[Source texts of formatted documents]
- Opening Delimiter -

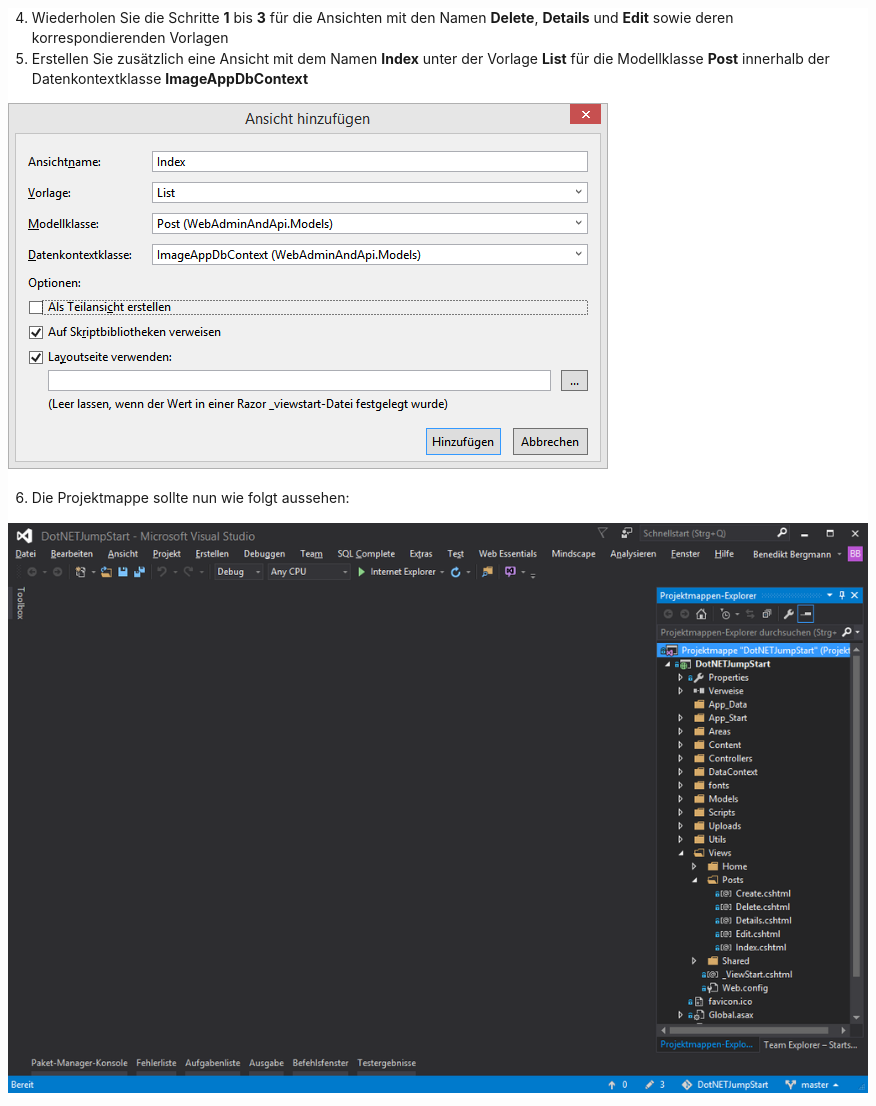 4. Wiederholen Sie die Schritte **1** bis **3** für die Ansichten mit den Namen **Delete**, **Details** und **Edit** sowie deren korrespondierenden Vorlagen
5. Erstellen Sie zusätzlich eine Ansicht mit dem Namen **Index** unter der Vorlage **List** für die Modellklasse **Post** innerhalb der Datenkontextklasse **ImageAppDbContext**

  ![](_images/scaffolding-2.png?raw=true "Abbildung 5")

6. Die Projektmappe sollte nun wie folgt aussehen:

  ![](_images/solution-explorer-3.png?raw=true "Abbildung 6")
  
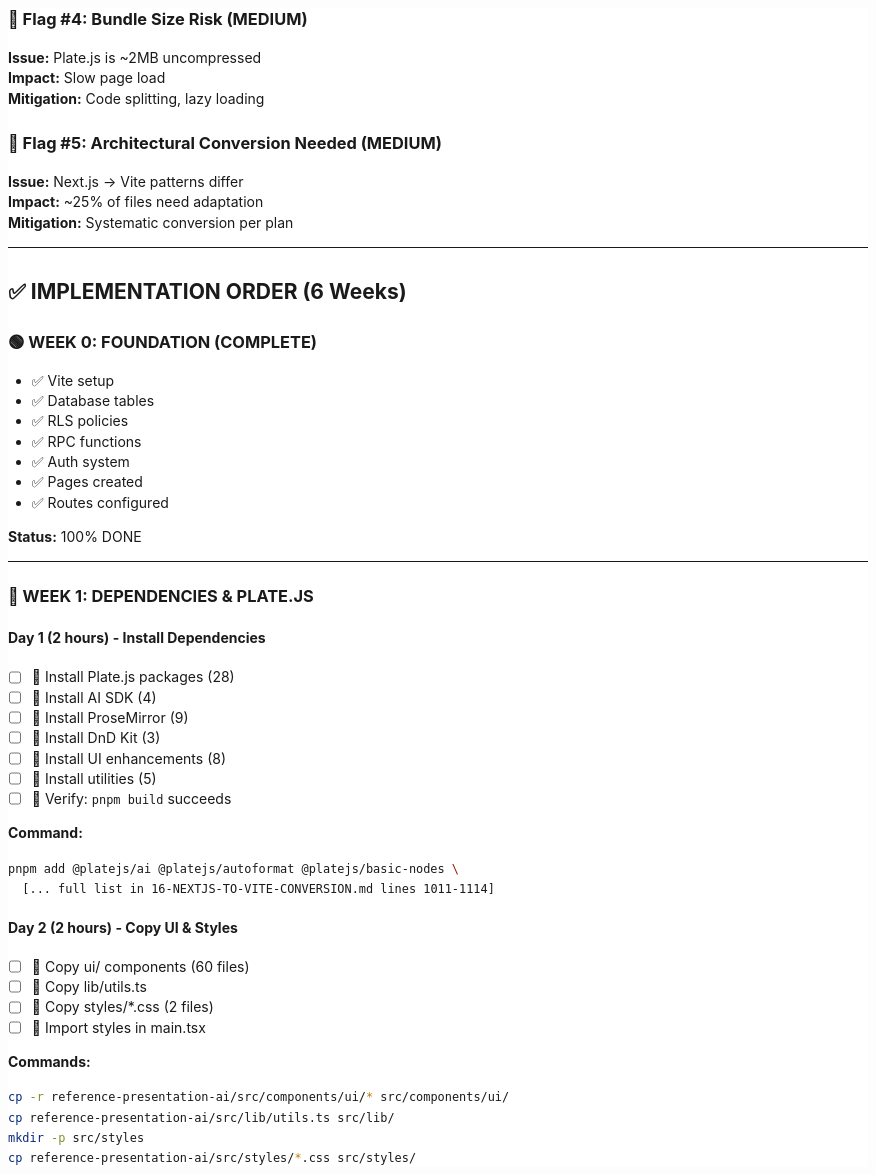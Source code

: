 ### 🚩 Flag #4: Bundle Size Risk (MEDIUM)
**Issue:** Plate.js is ~2MB uncompressed  
**Impact:** Slow page load  
**Mitigation:** Code splitting, lazy loading

### 🚩 Flag #5: Architectural Conversion Needed (MEDIUM)
**Issue:** Next.js → Vite patterns differ  
**Impact:** ~25% of files need adaptation  
**Mitigation:** Systematic conversion per plan

---

## ✅ IMPLEMENTATION ORDER (6 Weeks)

### 🟢 WEEK 0: FOUNDATION (COMPLETE)
- ✅ Vite setup
- ✅ Database tables
- ✅ RLS policies
- ✅ RPC functions
- ✅ Auth system
- ✅ Pages created
- ✅ Routes configured

**Status:** 100% DONE

---

### 🔴 WEEK 1: DEPENDENCIES & PLATE.JS

#### Day 1 (2 hours) - Install Dependencies
- [ ] 🔴 Install Plate.js packages (28)
- [ ] 🔴 Install AI SDK (4)
- [ ] 🔴 Install ProseMirror (9)
- [ ] 🔴 Install DnD Kit (3)
- [ ] 🔴 Install UI enhancements (8)
- [ ] 🔴 Install utilities (5)
- [ ] 🔴 Verify: `pnpm build` succeeds

**Command:**
```bash
pnpm add @platejs/ai @platejs/autoformat @platejs/basic-nodes \
  [... full list in 16-NEXTJS-TO-VITE-CONVERSION.md lines 1011-1114]
```

#### Day 2 (2 hours) - Copy UI & Styles
- [ ] 🔴 Copy ui/ components (60 files)
- [ ] 🔴 Copy lib/utils.ts
- [ ] 🔴 Copy styles/*.css (2 files)
- [ ] 🔴 Import styles in main.tsx

**Commands:**
```bash
cp -r reference-presentation-ai/src/components/ui/* src/components/ui/
cp reference-presentation-ai/src/lib/utils.ts src/lib/
mkdir -p src/styles
cp reference-presentation-ai/src/styles/*.css src/styles/
```

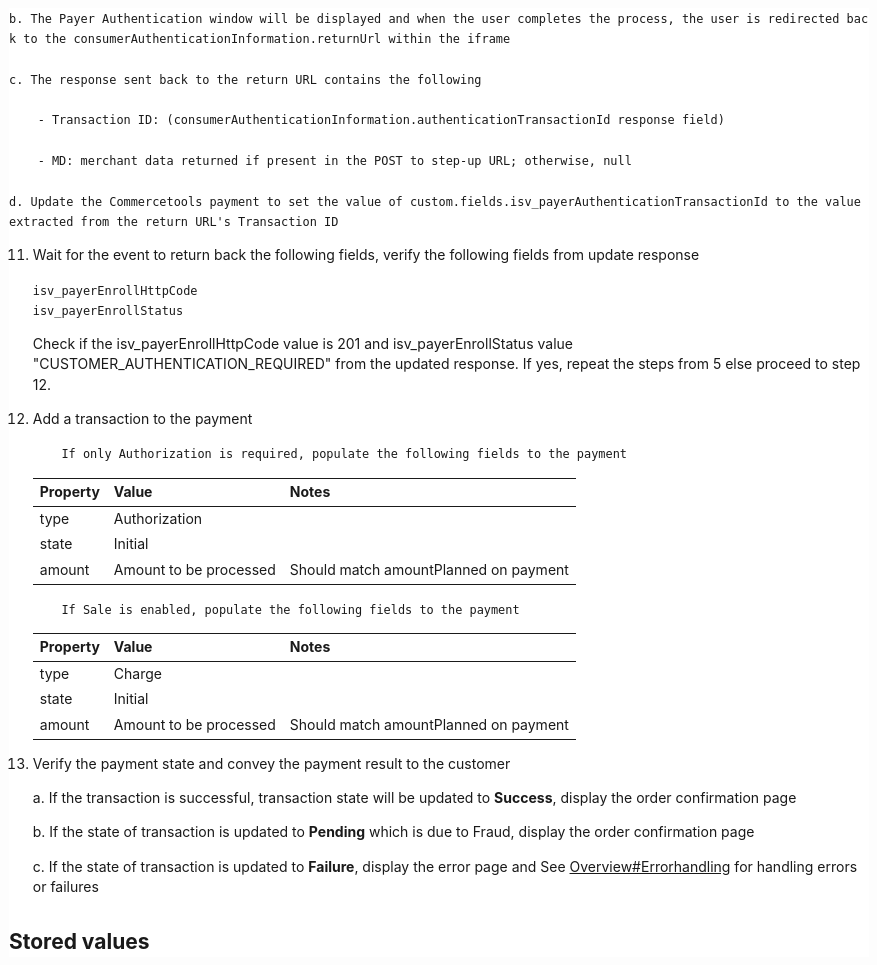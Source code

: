     b. The Payer Authentication window will be displayed and when the user completes the process, the user is redirected back to the consumerAuthenticationInformation.returnUrl within the iframe

    c. The response sent back to the return URL contains the following

        - Transaction ID: (consumerAuthenticationInformation.authenticationTransactionId response field)

        - MD: merchant data returned if present in the POST to step-up URL; otherwise, null

    d. Update the Commercetools payment to set the value of custom.fields.isv_payerAuthenticationTransactionId to the value extracted from the return URL's Transaction ID

11. Wait for the event to return back the following fields, verify the following fields from update response

        isv_payerEnrollHttpCode
        isv_payerEnrollStatus

    Check if the isv_payerEnrollHttpCode value is 201 and isv_payerEnrollStatus value "CUSTOMER_AUTHENTICATION_REQUIRED" from the updated response. If yes, repeat the steps from 5 else proceed to step 12.

12. Add a transaction to the payment 

            If only Authorization is required, populate the following fields to the payment

    
    | Property | Value               | Notes                                 |
    | -------- | ------------------- | ------------------------------------- |
    | type     | Authorization       |                                       |
    | state    | Initial             |                                       |
    | amount   | Amount to be processed | Should match amountPlanned on payment |


            If Sale is enabled, populate the following fields to the payment

    | Property | Value               | Notes                                 |
    | -------- | ------------------- | ------------------------------------- |
    | type     | Charge              |                                       |
    | state    | Initial             |                                       |
    | amount   | Amount to be processed | Should match amountPlanned on payment |


13. Verify the payment state and convey the payment result to the customer

    a. If the transaction is successful, transaction state will be updated to **Success**, display the order confirmation page

    b. If the state of transaction is updated to **Pending** which is due to Fraud, display the order confirmation page

    c. If the state of transaction is updated to **Failure**, display the error page and See [Overview\#Errorhandling](Overview.md#error-handling) for handling errors or failures

## Stored values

- Closing Delimiter -

#### DIRECTIONS:
What you return must match each record exactly and contain no images.

#### EXERCISE RESPONSE:
 4. Wiederholen Sie die Schritte **1** bis **3** für die Ansichten mit den Namen **Delete**, **Details** und **Edit** sowie deren korrespondierenden Vorlagen
5. Erstellen Sie zusätzlich eine Ansicht mit dem Namen **Index** unter der Vorlage **List** für die Modellklasse **Post** innerhalb der Datenkontextklasse **ImageAppDbContext**

  ![](_images/scaffolding-2.png?raw=true "Abbildung 5")

6. Die Projektmappe sollte nun wie folgt aussehen:

  ![](_images/solution-explorer-3.png?raw=true "Abbildung 6")
  
Source code

: ### 🚩 Flag #4: Bundle Size Risk (MEDIUM)
**Issue:** Plate.js is ~2MB uncompressed  
**Impact:** Slow page load  
**Mitigation:** Code splitting, lazy loading

### 🚩 Flag #5: Architectural Conversion Needed (MEDIUM)
**Issue:** Next.js → Vite patterns differ  
**Impact:** ~25% of files need adaptation  
**Mitigation:** Systematic conversion per plan

---

## ✅ IMPLEMENTATION ORDER (6 Weeks)

### 🟢 WEEK 0: FOUNDATION (COMPLETE)
- ✅ Vite setup
- ✅ Database tables
- ✅ RLS policies
- ✅ RPC functions
- ✅ Auth system
- ✅ Pages created
- ✅ Routes configured

**Status:** 100% DONE

---

### 🔴 WEEK 1: DEPENDENCIES & PLATE.JS

#### Day 1 (2 hours) - Install Dependencies
- [ ] 🔴 Install Plate.js packages (28)
- [ ] 🔴 Install AI SDK (4)
- [ ] 🔴 Install ProseMirror (9)
- [ ] 🔴 Install DnD Kit (3)
- [ ] 🔴 Install UI enhancements (8)
- [ ] 🔴 Install utilities (5)
- [ ] 🔴 Verify: `pnpm build` succeeds

**Command:**
```bash
pnpm add @platejs/ai @platejs/autoformat @platejs/basic-nodes \
  [... full list in 16-NEXTJS-TO-VITE-CONVERSION.md lines 1011-1114]
```

#### Day 2 (2 hours) - Copy UI & Styles
- [ ] 🔴 Copy ui/ components (60 files)
- [ ] 🔴 Copy lib/utils.ts
- [ ] 🔴 Copy styles/*.css (2 files)
- [ ] 🔴 Import styles in main.tsx

**Commands:**
```bash
cp -r reference-presentation-ai/src/components/ui/* src/components/ui/
cp reference-presentation-ai/src/lib/utils.ts src/lib/
mkdir -p src/styles
cp reference-presentation-ai/src/styles/*.css src/styles/
```

Source code

:     b. The Payer Authentication window will be displayed and when the user completes the process, the user is redirected back to the consumerAuthenticationInformation.returnUrl within the iframe

    c. The response sent back to the return URL contains the following

        - Transaction ID: (consumerAuthenticationInformation.authenticationTransactionId response field)

        - MD: merchant data returned if present in the POST to step-up URL; otherwise, null

    d. Update the Commercetools payment to set the value of custom.fields.isv_payerAuthenticationTransactionId to the value extracted from the return URL's Transaction ID

11. Wait for the event to return back the following fields, verify the following fields from update response

        isv_payerEnrollHttpCode
        isv_payerEnrollStatus

    Check if the isv_payerEnrollHttpCode value is 201 and isv_payerEnrollStatus value "CUSTOMER_AUTHENTICATION_REQUIRED" from the updated response. If yes, repeat the steps from 5 else proceed to step 12.

12. Add a transaction to the payment 

            If only Authorization is required, populate the following fields to the payment

    
    | Property | Value               | Notes                                 |
    | -------- | ------------------- | ------------------------------------- |
    | type     | Authorization       |                                       |
    | state    | Initial             |                                       |
    | amount   | Amount to be processed | Should match amountPlanned on payment |


            If Sale is enabled, populate the following fields to the payment

    | Property | Value               | Notes                                 |
    | -------- | ------------------- | ------------------------------------- |
    | type     | Charge              |                                       |
    | state    | Initial             |                                       |
    | amount   | Amount to be processed | Should match amountPlanned on payment |


13. Verify the payment state and convey the payment result to the customer

    a. If the transaction is successful, transaction state will be updated to **Success**, display the order confirmation page

    b. If the state of transaction is updated to **Pending** which is due to Fraud, display the order confirmation page

    c. If the state of transaction is updated to **Failure**, display the error page and See [Overview\#Errorhandling](Overview.md#error-handling) for handling errors or failures

## Stored values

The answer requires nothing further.